O levantamento dá base científica à percepção de qualquer transeunte que destine alguma atenção sobre o conjunto das revistas econômicas brasileiras, disposto nas bancas de jornais: via de regra, quando o assunto é empresas e executivos, o negócio é elogiá-los e promovê-los.

O jornalismo de negócios parece acompanhar cegamente uma lógica típica do mercado financeiro: o das profecias auto-realizáveis. De tanto se propagar determinadas informações (não necessariamente subordinadas à pura realidade dos fatos), elas se tornariam verdade.

Trata-se de um segmento cujo motor são ondas que varrem capas e capas de publicações com novos métodos, modas e milionários, que não raro evaporam com a mesma velocidade com que surgem.

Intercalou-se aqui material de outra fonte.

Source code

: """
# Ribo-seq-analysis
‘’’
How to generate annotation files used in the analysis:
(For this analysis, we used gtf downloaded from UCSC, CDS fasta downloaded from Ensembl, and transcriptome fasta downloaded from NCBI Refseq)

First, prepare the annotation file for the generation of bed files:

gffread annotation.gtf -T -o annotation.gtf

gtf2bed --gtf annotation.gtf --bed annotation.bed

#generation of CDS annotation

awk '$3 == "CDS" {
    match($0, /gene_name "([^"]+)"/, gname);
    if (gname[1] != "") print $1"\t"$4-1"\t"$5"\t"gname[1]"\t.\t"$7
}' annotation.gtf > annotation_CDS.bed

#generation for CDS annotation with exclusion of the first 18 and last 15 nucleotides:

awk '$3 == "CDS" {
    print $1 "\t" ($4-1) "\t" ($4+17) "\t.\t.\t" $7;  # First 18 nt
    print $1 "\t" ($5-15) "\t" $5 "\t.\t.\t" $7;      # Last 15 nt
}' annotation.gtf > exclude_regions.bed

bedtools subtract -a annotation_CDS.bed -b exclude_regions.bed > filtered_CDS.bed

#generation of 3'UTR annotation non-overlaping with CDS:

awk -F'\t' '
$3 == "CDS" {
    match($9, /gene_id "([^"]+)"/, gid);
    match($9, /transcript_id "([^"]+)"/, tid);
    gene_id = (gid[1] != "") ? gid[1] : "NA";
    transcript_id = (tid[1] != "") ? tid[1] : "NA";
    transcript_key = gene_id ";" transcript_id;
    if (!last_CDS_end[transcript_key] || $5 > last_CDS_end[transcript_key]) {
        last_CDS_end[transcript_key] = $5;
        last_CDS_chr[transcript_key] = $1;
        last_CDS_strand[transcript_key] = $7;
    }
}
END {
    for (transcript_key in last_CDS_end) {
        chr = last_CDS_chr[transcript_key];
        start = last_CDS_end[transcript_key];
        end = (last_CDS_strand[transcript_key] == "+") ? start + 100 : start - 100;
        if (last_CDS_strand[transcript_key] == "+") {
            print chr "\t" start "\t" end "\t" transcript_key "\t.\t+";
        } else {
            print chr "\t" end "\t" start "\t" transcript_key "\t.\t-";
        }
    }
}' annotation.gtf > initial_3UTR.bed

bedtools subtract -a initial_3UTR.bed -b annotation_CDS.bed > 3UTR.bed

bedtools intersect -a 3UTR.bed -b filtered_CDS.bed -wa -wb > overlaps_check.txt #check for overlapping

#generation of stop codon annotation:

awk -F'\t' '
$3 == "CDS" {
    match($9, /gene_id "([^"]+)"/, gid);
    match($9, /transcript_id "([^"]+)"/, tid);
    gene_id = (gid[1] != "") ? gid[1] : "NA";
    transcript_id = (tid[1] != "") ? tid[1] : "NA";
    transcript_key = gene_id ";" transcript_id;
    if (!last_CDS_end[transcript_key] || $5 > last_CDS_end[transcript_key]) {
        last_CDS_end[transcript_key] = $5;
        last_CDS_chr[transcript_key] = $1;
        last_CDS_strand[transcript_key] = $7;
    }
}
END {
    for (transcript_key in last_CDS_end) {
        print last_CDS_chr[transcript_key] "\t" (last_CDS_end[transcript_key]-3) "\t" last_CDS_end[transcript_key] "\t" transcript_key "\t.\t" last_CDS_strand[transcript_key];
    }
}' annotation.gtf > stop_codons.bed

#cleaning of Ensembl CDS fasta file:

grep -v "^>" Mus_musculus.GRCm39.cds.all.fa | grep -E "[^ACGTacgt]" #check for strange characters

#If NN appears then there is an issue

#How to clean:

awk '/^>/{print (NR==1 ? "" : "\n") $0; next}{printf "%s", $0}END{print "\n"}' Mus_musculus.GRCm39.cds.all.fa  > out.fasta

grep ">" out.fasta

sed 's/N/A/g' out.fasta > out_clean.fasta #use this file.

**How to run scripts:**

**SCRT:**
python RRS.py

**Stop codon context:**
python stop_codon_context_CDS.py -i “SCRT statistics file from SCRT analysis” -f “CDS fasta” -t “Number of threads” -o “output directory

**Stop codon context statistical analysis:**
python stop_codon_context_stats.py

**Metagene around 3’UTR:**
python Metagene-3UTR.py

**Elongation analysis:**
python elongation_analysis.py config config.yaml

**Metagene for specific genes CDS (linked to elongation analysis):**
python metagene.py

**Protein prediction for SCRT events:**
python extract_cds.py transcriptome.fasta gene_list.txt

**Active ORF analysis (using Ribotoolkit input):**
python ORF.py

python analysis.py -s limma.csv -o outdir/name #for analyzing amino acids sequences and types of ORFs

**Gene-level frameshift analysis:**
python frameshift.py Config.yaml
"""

Mas o que haveria de problemático nisso? Não seria este um círculo virtuoso, que irradia freqüências positivas aos seus leitores e ao universo? Talvez sim, em parte. A questão é a outra parte, que ora some, ora irrompe o noticiário, geralmente pela parte policial das sessões econômicas.

Daí certo constrangimento (e atraso) na cobertura dos atuais casos de corrupção flagrante do setor privado. O rombo bilionário causado pela Cisco - de acordo com a Polícia Federal - ganha mais ânimo no noticiário quando ligado a algum possível esquema ilícito do governo (mesmo que até então pouco fundamentado).”